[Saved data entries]
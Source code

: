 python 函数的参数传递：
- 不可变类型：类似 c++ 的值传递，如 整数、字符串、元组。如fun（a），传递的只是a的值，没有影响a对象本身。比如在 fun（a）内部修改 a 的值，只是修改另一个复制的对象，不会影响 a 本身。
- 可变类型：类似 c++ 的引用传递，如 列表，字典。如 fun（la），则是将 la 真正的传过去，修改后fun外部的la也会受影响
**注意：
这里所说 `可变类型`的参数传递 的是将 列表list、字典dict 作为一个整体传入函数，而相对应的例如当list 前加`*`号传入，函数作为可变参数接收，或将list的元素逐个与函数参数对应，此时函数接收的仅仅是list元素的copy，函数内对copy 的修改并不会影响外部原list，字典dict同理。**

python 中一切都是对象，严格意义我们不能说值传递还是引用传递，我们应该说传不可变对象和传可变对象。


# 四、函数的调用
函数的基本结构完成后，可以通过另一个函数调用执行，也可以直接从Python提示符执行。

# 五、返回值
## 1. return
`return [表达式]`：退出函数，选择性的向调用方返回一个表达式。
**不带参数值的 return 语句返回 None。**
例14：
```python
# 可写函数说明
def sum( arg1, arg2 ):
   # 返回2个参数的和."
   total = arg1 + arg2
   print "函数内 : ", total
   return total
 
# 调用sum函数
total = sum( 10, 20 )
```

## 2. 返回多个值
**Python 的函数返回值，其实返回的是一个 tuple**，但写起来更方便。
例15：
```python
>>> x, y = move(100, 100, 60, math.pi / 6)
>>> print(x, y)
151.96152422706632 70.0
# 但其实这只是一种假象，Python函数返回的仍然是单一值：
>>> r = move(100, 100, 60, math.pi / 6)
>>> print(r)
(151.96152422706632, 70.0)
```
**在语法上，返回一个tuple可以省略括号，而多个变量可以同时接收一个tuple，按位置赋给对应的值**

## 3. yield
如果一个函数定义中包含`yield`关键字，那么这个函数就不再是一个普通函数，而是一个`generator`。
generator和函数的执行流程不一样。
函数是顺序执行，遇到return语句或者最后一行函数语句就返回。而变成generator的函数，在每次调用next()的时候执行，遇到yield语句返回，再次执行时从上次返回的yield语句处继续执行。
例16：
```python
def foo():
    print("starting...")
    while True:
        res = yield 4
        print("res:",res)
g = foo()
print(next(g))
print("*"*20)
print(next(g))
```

**Action item**
Quote, without alteration, the final stretch of the entries: the line with "## 2. 返回多个值" onward to the last line.

**Finished exercise**
## 2. 返回多个值
**Python 的函数返回值，其实返回的是一个 tuple**，但写起来更方便。
例15：
```python
>>> x, y = move(100, 100, 60, math.pi / 6)
>>> print(x, y)
151.96152422706632 70.0
# 但其实这只是一种假象，Python函数返回的仍然是单一值：
>>> r = move(100, 100, 60, math.pi / 6)
>>> print(r)
(151.96152422706632, 70.0)
```
**在语法上，返回一个tuple可以省略括号，而多个变量可以同时接收一个tuple，按位置赋给对应的值**

## 3. yield
如果一个函数定义中包含`yield`关键字，那么这个函数就不再是一个普通函数，而是一个`generator`。
generator和函数的执行流程不一样。
函数是顺序执行，遇到return语句或者最后一行函数语句就返回。而变成generator的函数，在每次调用next()的时候执行，遇到yield语句返回，再次执行时从上次返回的yield语句处继续执行。
例16：
```python
def foo():
    print("starting...")
    while True:
        res = yield 4
        print("res:",res)
g = foo()
print(next(g))
print("*"*20)
print(next(g))
```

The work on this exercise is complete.